*** SUPPLIED RECORDS ***

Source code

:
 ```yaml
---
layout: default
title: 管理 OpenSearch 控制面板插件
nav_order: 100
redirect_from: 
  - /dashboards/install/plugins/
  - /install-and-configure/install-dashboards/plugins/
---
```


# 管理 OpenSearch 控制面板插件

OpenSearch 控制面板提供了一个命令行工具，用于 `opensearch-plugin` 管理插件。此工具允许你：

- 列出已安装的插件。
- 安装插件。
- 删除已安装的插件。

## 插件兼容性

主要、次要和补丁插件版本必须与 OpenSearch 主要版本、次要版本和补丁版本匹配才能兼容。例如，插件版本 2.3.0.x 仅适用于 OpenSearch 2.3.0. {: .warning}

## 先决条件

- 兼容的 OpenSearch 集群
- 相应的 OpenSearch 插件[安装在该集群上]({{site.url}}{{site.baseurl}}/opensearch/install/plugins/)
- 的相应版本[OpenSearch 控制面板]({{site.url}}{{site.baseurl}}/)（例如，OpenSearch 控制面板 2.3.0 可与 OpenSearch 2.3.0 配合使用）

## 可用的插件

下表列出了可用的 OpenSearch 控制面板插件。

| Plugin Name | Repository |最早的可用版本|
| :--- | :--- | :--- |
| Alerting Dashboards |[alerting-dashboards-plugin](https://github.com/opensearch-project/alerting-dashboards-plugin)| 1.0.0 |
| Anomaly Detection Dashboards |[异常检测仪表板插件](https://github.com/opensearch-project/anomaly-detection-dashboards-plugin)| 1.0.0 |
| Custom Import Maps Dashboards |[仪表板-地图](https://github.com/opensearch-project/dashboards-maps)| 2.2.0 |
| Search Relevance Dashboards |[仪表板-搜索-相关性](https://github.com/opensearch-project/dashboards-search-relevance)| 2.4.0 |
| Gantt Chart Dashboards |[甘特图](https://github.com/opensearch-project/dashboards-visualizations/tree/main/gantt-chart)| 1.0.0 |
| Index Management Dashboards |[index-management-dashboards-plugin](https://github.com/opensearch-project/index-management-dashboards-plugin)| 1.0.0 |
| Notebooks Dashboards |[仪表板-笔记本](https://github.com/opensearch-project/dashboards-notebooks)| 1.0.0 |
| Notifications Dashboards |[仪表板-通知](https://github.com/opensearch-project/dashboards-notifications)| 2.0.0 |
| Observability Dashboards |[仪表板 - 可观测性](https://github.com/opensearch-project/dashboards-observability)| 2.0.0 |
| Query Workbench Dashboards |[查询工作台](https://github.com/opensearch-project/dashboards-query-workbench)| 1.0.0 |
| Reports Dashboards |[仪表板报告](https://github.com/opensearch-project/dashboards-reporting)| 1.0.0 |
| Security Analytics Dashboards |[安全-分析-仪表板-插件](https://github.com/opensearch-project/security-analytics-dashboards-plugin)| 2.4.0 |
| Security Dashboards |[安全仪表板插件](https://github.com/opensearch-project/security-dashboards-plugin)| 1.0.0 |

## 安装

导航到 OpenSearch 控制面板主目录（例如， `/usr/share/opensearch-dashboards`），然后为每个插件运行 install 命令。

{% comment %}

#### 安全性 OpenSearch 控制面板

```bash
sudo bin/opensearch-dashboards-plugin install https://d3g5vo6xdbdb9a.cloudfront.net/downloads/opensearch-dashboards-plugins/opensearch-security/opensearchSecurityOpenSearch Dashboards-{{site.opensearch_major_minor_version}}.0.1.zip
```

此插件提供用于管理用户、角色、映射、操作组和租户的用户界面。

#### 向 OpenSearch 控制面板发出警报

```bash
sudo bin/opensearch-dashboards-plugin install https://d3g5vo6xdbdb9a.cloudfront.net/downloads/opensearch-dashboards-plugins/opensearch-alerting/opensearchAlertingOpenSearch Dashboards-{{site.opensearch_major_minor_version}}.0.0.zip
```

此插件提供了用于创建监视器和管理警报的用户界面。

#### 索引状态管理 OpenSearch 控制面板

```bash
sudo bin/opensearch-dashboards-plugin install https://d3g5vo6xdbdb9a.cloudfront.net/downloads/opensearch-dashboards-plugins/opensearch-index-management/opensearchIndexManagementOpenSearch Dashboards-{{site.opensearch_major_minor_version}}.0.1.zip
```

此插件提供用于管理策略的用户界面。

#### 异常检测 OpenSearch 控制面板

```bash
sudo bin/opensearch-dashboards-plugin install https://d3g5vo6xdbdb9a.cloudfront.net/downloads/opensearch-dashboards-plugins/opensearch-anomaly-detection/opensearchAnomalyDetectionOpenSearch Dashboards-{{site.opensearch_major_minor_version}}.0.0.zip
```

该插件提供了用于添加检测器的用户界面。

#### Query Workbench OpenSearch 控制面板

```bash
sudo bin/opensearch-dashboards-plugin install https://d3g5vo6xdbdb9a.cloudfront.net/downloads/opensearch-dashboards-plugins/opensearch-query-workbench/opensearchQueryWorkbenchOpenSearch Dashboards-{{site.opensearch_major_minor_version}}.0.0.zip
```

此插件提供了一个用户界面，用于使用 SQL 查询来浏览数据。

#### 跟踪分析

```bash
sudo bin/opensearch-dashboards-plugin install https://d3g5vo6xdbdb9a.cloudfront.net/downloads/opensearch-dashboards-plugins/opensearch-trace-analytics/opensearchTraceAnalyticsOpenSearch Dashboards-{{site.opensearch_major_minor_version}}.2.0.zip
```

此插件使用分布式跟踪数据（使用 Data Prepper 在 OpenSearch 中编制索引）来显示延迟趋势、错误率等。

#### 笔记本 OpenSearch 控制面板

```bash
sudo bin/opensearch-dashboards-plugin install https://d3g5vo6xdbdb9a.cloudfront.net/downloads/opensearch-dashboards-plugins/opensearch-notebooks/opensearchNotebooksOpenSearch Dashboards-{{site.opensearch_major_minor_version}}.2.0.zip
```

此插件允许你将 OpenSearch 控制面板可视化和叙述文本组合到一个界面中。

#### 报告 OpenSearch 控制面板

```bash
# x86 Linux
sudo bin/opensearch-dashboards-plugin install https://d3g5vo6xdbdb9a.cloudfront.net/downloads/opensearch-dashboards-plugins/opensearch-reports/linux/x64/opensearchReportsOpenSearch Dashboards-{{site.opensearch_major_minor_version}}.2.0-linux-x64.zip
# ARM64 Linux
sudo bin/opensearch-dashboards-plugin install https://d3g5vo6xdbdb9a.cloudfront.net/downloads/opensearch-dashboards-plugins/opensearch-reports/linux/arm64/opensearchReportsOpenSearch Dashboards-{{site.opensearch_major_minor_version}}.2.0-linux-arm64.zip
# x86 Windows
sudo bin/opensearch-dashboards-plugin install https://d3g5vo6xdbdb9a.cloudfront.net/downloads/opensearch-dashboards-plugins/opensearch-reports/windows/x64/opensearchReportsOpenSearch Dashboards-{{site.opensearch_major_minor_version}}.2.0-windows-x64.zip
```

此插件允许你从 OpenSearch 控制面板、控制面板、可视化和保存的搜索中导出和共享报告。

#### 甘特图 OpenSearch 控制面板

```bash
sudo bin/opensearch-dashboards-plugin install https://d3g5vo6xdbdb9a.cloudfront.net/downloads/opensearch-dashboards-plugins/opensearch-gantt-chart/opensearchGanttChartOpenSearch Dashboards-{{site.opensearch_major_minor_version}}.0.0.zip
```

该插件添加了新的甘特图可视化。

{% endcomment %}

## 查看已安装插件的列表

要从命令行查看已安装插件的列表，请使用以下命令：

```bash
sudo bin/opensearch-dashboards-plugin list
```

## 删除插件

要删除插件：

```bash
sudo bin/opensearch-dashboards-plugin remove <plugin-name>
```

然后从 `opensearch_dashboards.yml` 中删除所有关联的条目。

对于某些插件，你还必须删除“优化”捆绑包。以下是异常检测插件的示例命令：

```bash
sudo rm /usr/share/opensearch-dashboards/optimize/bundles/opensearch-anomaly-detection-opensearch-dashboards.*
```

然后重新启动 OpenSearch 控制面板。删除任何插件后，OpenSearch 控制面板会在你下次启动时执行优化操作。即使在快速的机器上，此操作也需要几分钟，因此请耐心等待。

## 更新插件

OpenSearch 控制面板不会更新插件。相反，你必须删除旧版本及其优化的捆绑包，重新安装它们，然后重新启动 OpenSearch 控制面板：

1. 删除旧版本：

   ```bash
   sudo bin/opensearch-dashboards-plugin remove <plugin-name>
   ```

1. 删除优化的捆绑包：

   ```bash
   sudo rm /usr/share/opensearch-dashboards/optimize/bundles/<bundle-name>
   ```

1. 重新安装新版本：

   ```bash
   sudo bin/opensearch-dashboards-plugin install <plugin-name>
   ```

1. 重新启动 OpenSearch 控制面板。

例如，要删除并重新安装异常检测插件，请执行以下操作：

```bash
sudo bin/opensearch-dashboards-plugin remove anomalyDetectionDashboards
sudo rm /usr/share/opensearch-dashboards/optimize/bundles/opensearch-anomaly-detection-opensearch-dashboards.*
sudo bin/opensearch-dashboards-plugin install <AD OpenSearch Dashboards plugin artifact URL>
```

*** End of SUPPLIED RECORDS ***

> _WHAT TO WORK ON_:
Your answer must consist solely of the lines from the top of the entries above through the line containing "Observability Dashboards |[仪表板", copied exactly, both ends included.

> _TASK OUTPUT_:
Source code

:
 ```yaml
---
layout: default
title: 管理 OpenSearch 控制面板插件
nav_order: 100
redirect_from: 
  - /dashboards/install/plugins/
  - /install-and-configure/install-dashboards/plugins/
---
```


# 管理 OpenSearch 控制面板插件

OpenSearch 控制面板提供了一个命令行工具，用于 `opensearch-plugin` 管理插件。此工具允许你：

- 列出已安装的插件。
- 安装插件。
- 删除已安装的插件。

## 插件兼容性

主要、次要和补丁插件版本必须与 OpenSearch 主要版本、次要版本和补丁版本匹配才能兼容。例如，插件版本 2.3.0.x 仅适用于 OpenSearch 2.3.0. {: .warning}

## 先决条件

- 兼容的 OpenSearch 集群
- 相应的 OpenSearch 插件[安装在该集群上]({{site.url}}{{site.baseurl}}/opensearch/install/plugins/)
- 的相应版本[OpenSearch 控制面板]({{site.url}}{{site.baseurl}}/)（例如，OpenSearch 控制面板 2.3.0 可与 OpenSearch 2.3.0 配合使用）

## 可用的插件

下表列出了可用的 OpenSearch 控制面板插件。

| Plugin Name | Repository |最早的可用版本|
| :--- | :--- | :--- |
| Alerting Dashboards |[alerting-dashboards-plugin](https://github.com/opensearch-project/alerting-dashboards-plugin)| 1.0.0 |
| Anomaly Detection Dashboards |[异常检测仪表板插件](https://github.com/opensearch-project/anomaly-detection-dashboards-plugin)| 1.0.0 |
| Custom Import Maps Dashboards |[仪表板-地图](https://github.com/opensearch-project/dashboards-maps)| 2.2.0 |
| Search Relevance Dashboards |[仪表板-搜索-相关性](https://github.com/opensearch-project/dashboards-search-relevance)| 2.4.0 |
| Gantt Chart Dashboards |[甘特图](https://github.com/opensearch-project/dashboards-visualizations/tree/main/gantt-chart)| 1.0.0 |
| Index Management Dashboards |[index-management-dashboards-plugin](https://github.com/opensearch-project/index-management-dashboards-plugin)| 1.0.0 |
| Notebooks Dashboards |[仪表板-笔记本](https://github.com/opensearch-project/dashboards-notebooks)| 1.0.0 |
| Notifications Dashboards |[仪表板-通知](https://github.com/opensearch-project/dashboards-notifications)| 2.0.0 |
| Observability Dashboards |[仪表板 - 可观测性](https://github.com/opensearch-project/dashboards-observability)| 2.0.0 |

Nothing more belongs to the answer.